Don’t take yourself too seriously

One of the hardest things for me in serving as the lead pastor of a church is (besides the fact that I’m not all that pastoral) is the preconceived notions people bring with them about what a pastor is, and how they are supposed to interact with them. Even once we’ve gotten a person to stop calling my Pastor Bob, there is often bigger baggage people carry with them. (Like the person who has to keep telling you over and over that they are submitted to your authority…which let’s face it is kinda creepy…and then screams at you when you talk to them about a character issue.)

There are a lot of churches around where the pastor is one part “rock star,” and tends to be a bit larger than life.  Others where the pastor is everybody’s dad. And there are several other types of pastors along that spectrum. And my point isn’t to say any of them are wrong, or what we do is better. (although if the people in a church talk more about their rock star pastor than they do about Jesus, that probably indicates some bigger issues are in play.)

The pastor of the church Liz & I were a part of when we first moved to Ithaca 18 years ago,  was very much the dad type of pastor…and that simply flowed from who he was as a person. He was the kind of guy you wanted to come and visit with you when you were sick, or life was falling apart. However, I knew early on, that wasn’t me.  (& I am clearly not a rock star)

From very early on one of the core philosophies Liz & I held as far as ministry was that we wanted to live a life of following Jesus in such a way that communicated  to others that it was not only normal, but accessible. By that I simply mean, following Jesus didn’t mean you had to be weird (buy a sandwich board & a megaphone). At the same time you didn’t have to be super-spiritual or super-mature to do it…you could start right where you were.

I received confirmation about how we were doing, shortly before we planted this church. At this point we were still leading the campus ministry at Cornell, and one of our student leaders, James Cherian, was going to be graduating in May. Towards the end of the fall semester, I talked to him about staying after graduation to go through an internship. He said he’d pray and think about it over the semester break. Shortly before the start of the spring semester, we spoke on the phone, and he said he would be staying to do the internship.

I was so excited. Until he told me why…to paraphrase: “As I was praying about going doing this, I realized, if Bob can do it, anybody can do it.” Ouch. Actually I was still excited.

Eventually I talked to him, and asked him about that comment and admitted that it stung a bit. As he explained what he meant…it was simply that idea I mentioned where we want people to look at how we live our lives and think, “I can do that.  And in fact, I think that looks like something I think I’d like to try.”
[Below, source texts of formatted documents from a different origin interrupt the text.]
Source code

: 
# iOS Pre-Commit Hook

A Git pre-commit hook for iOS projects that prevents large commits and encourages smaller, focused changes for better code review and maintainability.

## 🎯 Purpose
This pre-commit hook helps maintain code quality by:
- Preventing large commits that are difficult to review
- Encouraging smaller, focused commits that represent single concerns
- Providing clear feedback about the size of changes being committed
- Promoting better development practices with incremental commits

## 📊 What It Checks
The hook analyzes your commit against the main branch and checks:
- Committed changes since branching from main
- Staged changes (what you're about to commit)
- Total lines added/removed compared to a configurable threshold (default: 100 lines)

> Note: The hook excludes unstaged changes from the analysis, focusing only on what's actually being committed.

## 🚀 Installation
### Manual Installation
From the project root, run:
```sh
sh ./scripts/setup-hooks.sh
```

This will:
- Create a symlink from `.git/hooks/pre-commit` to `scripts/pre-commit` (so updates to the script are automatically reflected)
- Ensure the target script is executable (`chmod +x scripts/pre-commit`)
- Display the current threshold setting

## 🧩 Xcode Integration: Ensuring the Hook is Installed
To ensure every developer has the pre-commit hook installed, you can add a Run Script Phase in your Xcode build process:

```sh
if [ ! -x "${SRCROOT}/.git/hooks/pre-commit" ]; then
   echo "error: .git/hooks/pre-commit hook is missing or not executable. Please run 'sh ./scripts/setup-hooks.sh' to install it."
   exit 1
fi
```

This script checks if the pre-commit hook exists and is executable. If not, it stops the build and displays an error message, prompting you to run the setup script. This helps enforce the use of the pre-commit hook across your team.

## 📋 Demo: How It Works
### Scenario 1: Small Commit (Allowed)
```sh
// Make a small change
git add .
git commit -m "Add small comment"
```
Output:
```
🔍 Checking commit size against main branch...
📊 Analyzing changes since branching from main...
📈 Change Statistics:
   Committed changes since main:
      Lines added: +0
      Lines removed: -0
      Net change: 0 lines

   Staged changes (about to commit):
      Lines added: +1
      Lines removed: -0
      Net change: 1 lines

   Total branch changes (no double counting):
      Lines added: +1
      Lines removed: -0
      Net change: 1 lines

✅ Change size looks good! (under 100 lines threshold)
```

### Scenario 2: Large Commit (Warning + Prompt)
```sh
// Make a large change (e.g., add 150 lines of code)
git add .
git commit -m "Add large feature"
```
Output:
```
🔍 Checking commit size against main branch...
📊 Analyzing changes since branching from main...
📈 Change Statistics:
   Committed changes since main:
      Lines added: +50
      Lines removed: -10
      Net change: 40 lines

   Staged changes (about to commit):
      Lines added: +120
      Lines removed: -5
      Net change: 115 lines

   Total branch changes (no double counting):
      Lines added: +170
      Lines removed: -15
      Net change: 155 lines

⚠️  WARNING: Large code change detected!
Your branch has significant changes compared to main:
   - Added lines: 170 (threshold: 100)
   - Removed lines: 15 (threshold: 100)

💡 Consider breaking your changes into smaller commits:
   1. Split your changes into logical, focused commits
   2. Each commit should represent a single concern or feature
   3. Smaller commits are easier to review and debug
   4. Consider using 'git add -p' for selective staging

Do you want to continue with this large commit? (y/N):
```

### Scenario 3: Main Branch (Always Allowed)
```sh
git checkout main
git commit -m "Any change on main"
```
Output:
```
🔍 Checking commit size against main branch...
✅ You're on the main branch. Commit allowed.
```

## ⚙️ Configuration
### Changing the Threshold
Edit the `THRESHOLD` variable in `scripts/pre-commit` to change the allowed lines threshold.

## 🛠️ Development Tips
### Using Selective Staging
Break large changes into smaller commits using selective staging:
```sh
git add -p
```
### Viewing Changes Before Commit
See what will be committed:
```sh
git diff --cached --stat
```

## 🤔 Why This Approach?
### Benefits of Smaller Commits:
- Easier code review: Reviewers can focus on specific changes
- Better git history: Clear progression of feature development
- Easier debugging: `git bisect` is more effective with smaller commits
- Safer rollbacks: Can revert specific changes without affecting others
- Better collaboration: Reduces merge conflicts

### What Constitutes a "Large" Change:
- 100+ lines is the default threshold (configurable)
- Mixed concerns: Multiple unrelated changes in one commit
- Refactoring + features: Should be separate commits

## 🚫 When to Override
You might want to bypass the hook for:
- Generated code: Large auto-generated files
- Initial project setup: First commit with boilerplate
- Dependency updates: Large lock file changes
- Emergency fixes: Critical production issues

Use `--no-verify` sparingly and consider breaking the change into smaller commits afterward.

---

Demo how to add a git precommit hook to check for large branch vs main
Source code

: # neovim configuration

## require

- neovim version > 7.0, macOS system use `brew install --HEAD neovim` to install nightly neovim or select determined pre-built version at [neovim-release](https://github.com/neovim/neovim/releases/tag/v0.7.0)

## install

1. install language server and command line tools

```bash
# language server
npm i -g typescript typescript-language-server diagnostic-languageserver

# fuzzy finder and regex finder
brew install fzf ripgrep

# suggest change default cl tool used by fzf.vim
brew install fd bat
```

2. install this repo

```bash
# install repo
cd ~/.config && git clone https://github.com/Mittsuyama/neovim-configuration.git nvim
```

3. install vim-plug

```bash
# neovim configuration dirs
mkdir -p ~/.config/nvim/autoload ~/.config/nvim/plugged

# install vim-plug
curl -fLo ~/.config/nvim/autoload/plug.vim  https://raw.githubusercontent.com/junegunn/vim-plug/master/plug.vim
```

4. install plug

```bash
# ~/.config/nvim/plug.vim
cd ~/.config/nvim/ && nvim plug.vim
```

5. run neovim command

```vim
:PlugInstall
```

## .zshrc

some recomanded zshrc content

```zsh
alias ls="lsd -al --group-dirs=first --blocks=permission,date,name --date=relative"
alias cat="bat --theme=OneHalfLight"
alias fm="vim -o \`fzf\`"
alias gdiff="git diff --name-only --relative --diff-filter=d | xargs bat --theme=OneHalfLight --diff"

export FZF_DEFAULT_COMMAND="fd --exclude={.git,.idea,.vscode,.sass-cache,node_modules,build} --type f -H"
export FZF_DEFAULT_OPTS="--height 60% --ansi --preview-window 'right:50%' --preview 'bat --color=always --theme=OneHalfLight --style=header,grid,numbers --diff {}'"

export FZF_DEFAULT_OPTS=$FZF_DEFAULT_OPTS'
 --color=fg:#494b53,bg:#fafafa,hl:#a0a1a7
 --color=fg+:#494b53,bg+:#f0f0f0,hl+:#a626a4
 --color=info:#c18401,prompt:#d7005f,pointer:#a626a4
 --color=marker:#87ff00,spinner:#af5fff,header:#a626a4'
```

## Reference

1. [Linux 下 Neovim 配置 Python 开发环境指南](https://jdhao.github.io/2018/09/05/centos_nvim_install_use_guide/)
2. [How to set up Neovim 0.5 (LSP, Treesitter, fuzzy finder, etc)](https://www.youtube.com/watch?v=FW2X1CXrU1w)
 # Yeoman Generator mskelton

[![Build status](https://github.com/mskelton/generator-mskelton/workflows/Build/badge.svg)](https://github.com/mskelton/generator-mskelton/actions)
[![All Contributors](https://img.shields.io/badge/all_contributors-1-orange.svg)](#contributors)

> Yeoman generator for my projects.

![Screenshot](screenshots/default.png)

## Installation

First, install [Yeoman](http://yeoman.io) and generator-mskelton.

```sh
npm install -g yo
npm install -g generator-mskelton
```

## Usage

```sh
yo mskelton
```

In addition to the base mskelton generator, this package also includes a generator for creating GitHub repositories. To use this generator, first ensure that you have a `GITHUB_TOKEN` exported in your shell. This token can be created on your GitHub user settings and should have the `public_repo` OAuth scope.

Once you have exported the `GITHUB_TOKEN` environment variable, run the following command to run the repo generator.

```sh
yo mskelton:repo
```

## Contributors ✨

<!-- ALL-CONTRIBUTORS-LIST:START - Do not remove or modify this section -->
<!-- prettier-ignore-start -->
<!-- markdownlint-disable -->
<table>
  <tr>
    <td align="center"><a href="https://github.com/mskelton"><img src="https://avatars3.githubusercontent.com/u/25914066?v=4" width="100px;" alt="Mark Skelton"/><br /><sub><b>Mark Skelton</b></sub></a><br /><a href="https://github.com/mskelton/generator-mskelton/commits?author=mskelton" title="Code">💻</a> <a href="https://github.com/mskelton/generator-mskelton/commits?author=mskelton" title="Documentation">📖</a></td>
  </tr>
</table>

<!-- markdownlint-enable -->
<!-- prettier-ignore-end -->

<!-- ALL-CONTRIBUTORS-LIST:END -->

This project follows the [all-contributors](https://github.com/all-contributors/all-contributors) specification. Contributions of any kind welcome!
As most of you know, 14 years later, James is still here…still serving as one of the key leaders of our church, and without question, one of the reasons the Ithaca Vineyard ever got off the ground in the first place. And one of the greatest lessons for me in that, is how James has taken ownership of that idea of making faith normal & accessible. There are so many people here, and others who’ve moved on to other places who saw this in James and in so many others at the Ithaca Vineyard and decided to for perhaps the first time in their lives, take ownership of their faith.

What do people around you think (and do) as they watch you follow Christ?